Over the past 20 years, there has been active methodological development to extend the capabilities of metadynamics beyond its original formulation . Important milestones in the development of metadynamics include the popular well-tempered variant to improve convergence and tunability of the algorithm, the combination of metadynamics with Replica Exchange Methods to deal with the problem of slow degrees of freedom not described by the CVs used and to allow biasing simultaneously arbitrarily many CVs, and the development of different approaches to recover unbiased thermodynamic and kinetic properties from biased simulations. Strong efforts have also been dedicated to overcoming the challenge of using a small number of CVs to describe complex processes. Notable examples are the so-called Path Collective Variables and the development of machine-learning approaches to automatically detect good CVs that can capture the complexity of biophysical-chemical processes.

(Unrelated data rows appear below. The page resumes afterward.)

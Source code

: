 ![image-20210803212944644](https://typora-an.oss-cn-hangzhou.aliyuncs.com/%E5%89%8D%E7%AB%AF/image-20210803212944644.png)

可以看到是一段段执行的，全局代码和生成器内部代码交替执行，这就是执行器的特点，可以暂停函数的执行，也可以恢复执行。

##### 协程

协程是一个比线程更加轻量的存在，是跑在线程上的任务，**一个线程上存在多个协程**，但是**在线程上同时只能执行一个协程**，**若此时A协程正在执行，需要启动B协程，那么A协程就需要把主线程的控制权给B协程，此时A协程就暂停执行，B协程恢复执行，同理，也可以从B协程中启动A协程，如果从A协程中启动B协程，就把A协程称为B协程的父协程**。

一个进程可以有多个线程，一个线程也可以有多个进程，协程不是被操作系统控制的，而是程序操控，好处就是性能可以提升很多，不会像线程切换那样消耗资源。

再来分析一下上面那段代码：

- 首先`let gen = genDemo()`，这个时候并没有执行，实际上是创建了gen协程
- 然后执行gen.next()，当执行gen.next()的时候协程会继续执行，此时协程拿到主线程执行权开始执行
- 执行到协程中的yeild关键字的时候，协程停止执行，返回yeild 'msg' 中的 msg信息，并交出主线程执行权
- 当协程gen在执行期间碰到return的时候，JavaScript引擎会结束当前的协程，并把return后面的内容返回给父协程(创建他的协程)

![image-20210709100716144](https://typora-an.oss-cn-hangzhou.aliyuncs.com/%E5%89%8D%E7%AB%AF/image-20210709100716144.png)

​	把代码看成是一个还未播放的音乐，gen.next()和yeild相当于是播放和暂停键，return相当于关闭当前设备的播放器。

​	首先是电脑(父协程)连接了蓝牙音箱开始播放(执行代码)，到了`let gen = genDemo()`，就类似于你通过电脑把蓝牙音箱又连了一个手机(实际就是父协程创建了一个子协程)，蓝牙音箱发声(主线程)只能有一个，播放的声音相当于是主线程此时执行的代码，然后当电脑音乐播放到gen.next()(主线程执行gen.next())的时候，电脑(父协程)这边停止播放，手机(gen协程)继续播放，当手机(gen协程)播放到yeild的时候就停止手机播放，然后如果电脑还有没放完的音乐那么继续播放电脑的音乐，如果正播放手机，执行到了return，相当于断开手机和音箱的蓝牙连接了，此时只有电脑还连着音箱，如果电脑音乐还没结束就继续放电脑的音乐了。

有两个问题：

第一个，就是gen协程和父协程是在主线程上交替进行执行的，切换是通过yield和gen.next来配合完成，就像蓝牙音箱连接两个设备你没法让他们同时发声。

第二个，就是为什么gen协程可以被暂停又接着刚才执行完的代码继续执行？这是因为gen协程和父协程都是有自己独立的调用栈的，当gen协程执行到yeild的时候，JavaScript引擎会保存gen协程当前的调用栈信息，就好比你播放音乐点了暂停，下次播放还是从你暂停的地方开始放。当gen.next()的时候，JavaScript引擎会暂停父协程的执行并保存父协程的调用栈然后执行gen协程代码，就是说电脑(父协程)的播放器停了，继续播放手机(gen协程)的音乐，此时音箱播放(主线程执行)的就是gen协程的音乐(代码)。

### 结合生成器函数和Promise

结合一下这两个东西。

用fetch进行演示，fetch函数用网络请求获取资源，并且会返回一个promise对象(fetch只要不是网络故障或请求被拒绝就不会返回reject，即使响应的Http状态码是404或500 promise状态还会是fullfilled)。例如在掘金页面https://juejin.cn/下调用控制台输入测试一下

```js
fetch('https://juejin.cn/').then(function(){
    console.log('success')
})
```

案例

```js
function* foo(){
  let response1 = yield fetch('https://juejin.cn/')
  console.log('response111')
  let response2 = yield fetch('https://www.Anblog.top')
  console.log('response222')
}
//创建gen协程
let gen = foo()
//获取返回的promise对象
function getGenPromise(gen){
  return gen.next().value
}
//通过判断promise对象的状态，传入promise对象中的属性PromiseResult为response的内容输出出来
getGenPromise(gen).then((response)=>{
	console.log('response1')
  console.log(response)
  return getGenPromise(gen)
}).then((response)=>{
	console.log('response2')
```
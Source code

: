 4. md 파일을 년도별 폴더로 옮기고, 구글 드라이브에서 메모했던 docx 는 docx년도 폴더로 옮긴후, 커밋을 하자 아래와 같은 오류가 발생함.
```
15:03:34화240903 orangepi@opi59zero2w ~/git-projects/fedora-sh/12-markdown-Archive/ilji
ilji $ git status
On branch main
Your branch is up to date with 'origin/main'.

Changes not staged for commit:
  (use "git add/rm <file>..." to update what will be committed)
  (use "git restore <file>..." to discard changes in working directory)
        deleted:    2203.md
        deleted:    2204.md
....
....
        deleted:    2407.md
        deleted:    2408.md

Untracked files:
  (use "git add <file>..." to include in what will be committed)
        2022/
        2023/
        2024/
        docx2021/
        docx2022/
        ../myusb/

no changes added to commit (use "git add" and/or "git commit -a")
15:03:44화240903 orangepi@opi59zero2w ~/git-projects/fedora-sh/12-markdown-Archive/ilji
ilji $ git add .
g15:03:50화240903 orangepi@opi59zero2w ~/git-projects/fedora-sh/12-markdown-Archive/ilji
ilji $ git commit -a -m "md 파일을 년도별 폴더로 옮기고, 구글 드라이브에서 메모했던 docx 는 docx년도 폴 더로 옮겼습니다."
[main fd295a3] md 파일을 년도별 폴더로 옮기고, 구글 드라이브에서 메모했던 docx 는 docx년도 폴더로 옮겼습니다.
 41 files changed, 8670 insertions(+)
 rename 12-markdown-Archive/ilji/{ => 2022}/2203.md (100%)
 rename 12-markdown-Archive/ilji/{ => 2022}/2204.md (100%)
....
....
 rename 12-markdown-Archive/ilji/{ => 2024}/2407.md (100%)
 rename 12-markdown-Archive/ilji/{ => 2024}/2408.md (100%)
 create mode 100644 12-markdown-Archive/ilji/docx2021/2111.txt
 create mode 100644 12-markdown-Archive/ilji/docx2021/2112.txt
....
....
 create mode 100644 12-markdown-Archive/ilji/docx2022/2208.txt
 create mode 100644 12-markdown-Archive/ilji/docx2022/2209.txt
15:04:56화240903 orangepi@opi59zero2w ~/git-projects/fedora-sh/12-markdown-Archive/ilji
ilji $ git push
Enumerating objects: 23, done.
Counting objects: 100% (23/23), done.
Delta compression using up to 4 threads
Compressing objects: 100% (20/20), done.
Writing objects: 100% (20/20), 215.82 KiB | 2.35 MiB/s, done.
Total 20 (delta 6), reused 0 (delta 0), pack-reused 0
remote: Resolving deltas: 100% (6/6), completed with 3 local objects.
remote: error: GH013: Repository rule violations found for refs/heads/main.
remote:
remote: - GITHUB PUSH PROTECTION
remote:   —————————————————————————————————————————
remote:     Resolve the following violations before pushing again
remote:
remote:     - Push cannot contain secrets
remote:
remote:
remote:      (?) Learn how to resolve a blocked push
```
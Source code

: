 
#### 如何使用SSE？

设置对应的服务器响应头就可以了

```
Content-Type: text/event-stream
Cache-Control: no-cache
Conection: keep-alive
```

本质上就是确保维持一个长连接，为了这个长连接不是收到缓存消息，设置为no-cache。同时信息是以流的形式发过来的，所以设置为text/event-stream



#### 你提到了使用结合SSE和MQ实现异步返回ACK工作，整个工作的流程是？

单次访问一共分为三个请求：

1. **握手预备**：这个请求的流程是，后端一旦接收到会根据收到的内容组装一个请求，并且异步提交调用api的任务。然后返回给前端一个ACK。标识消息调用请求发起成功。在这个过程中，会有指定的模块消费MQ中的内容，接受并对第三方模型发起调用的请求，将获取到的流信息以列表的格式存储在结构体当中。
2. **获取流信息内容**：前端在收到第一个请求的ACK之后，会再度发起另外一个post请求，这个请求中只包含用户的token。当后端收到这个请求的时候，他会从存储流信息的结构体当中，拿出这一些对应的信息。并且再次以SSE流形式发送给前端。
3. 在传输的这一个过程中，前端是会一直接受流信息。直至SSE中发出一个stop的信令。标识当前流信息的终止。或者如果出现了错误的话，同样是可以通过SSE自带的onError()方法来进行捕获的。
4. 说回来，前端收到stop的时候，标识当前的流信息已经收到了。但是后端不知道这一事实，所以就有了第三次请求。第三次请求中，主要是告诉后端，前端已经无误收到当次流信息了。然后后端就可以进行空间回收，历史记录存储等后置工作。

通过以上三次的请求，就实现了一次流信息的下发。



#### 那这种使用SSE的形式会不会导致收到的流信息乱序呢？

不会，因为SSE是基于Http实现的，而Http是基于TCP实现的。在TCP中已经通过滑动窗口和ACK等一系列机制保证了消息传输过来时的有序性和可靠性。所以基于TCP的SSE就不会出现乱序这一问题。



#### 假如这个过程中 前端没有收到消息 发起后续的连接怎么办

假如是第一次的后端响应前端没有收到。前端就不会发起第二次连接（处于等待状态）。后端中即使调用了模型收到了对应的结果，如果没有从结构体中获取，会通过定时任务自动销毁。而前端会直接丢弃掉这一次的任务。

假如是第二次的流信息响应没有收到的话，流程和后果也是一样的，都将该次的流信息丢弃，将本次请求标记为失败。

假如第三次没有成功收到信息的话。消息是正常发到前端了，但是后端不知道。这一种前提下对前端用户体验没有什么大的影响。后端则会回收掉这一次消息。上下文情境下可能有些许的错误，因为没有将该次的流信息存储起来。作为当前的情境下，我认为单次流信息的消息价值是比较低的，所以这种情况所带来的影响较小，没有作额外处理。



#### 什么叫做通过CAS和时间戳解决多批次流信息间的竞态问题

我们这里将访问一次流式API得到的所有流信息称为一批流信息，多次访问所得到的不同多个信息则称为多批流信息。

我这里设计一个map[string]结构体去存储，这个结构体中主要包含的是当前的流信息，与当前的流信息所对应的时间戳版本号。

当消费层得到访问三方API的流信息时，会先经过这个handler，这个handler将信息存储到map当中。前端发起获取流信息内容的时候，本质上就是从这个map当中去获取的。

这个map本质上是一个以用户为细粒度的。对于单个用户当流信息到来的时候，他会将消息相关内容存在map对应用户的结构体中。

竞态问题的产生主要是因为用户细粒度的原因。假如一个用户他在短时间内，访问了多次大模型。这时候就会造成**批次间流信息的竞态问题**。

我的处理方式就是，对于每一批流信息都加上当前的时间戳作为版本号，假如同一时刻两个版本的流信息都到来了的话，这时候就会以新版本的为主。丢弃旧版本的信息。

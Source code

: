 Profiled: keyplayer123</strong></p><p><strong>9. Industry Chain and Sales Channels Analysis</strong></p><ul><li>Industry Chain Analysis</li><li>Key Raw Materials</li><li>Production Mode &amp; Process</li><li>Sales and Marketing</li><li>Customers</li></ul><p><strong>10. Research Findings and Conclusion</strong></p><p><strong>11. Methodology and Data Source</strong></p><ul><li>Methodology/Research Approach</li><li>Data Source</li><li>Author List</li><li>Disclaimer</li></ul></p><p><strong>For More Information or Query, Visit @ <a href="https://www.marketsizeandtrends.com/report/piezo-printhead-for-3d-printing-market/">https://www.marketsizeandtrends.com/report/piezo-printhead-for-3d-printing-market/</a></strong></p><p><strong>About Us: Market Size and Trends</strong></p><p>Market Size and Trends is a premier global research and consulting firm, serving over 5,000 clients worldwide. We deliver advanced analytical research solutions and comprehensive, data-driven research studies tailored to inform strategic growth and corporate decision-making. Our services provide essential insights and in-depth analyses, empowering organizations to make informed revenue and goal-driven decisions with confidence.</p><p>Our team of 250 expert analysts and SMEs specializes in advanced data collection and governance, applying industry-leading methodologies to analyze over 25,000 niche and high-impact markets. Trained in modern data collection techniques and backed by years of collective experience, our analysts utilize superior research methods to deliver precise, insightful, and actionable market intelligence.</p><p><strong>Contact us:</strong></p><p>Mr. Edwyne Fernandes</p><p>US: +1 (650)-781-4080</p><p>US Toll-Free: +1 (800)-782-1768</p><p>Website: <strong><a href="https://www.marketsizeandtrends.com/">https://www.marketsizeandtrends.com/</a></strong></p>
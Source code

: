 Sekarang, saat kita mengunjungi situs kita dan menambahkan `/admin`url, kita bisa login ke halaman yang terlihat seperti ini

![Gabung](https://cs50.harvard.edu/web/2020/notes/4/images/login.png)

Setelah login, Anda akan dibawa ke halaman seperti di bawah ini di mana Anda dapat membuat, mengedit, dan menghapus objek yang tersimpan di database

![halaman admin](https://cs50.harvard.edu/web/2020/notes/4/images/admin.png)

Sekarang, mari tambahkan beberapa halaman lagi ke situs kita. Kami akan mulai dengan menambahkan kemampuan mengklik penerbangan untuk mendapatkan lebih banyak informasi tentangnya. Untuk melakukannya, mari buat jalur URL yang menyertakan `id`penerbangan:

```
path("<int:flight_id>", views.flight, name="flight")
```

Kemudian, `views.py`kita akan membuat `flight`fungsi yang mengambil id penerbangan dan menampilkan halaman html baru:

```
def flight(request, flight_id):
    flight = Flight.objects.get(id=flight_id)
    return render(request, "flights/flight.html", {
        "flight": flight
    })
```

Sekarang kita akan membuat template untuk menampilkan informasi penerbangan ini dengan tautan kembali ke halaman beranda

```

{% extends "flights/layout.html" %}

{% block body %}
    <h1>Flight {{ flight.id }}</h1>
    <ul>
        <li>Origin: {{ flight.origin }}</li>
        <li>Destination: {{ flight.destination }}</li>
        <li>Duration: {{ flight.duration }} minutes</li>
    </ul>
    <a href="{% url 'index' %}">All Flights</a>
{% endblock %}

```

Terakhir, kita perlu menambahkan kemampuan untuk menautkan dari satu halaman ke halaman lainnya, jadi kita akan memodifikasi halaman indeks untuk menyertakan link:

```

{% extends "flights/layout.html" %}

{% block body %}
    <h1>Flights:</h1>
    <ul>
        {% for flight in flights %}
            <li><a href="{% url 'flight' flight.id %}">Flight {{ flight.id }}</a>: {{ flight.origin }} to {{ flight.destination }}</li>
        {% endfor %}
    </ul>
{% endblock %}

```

Metadynamics and its numerous variants are now implemented in popular software, such as PLUMED  and the COLVAR module  and they have become indispensable tools in many fields of computational science. Furthermore, over the years a vibrant community has grown around this method. Several events, workshops, and schools have gathered together researchers at every stage of their careers to present recent developments and applications in different fields. Practical hands-on tutorials have been organized, often with the support of CECAM, to train students and postdocs in the use of metadynamics and other enhanced-sampling approaches. This large community has recently put a strong effort in the dissemination of good practices and in the promotion of reproducibility in MD simulations .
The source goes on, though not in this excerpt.